*** Begin section ***

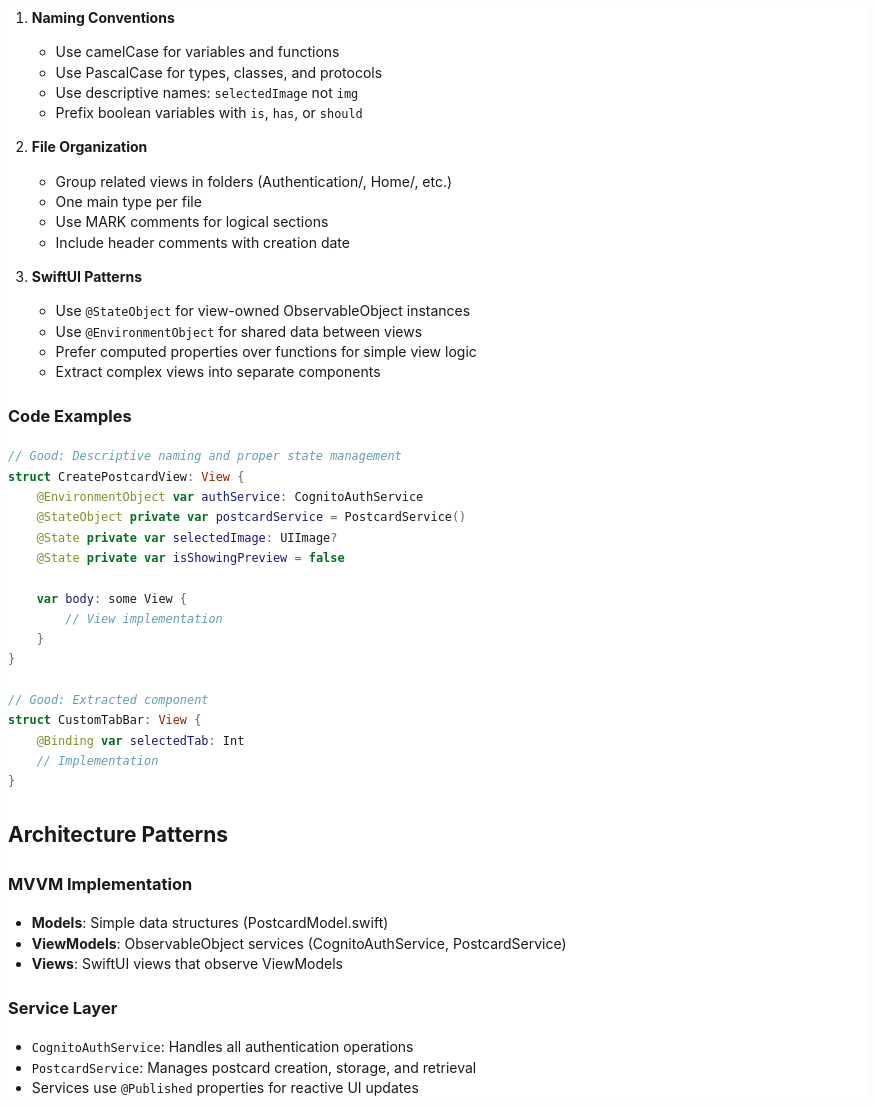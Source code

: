 1. **Naming Conventions**
   - Use camelCase for variables and functions
   - Use PascalCase for types, classes, and protocols
   - Use descriptive names: `selectedImage` not `img`
   - Prefix boolean variables with `is`, `has`, or `should`

2. **File Organization**
   - Group related views in folders (Authentication/, Home/, etc.)
   - One main type per file
   - Use MARK comments for logical sections
   - Include header comments with creation date

3. **SwiftUI Patterns**
   - Use `@StateObject` for view-owned ObservableObject instances
   - Use `@EnvironmentObject` for shared data between views
   - Prefer computed properties over functions for simple view logic
   - Extract complex views into separate components

### Code Examples
```swift
// Good: Descriptive naming and proper state management
struct CreatePostcardView: View {
    @EnvironmentObject var authService: CognitoAuthService
    @StateObject private var postcardService = PostcardService()
    @State private var selectedImage: UIImage?
    @State private var isShowingPreview = false
    
    var body: some View {
        // View implementation
    }
}

// Good: Extracted component
struct CustomTabBar: View {
    @Binding var selectedTab: Int
    // Implementation
}
```

## Architecture Patterns

### MVVM Implementation
- **Models**: Simple data structures (PostcardModel.swift)
- **ViewModels**: ObservableObject services (CognitoAuthService, PostcardService)
- **Views**: SwiftUI views that observe ViewModels

### Service Layer
- `CognitoAuthService`: Handles all authentication operations
- `PostcardService`: Manages postcard creation, storage, and retrieval
- Services use `@Published` properties for reactive UI updates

*** End section ***

▸ **Exercise requirements**:
Filter the data above down to lines with the word "variables", and copy them.

▸ **Written answer**:
   - Use camelCase for variables and functions
   - Prefix boolean variables with `is`, `has`, or `should`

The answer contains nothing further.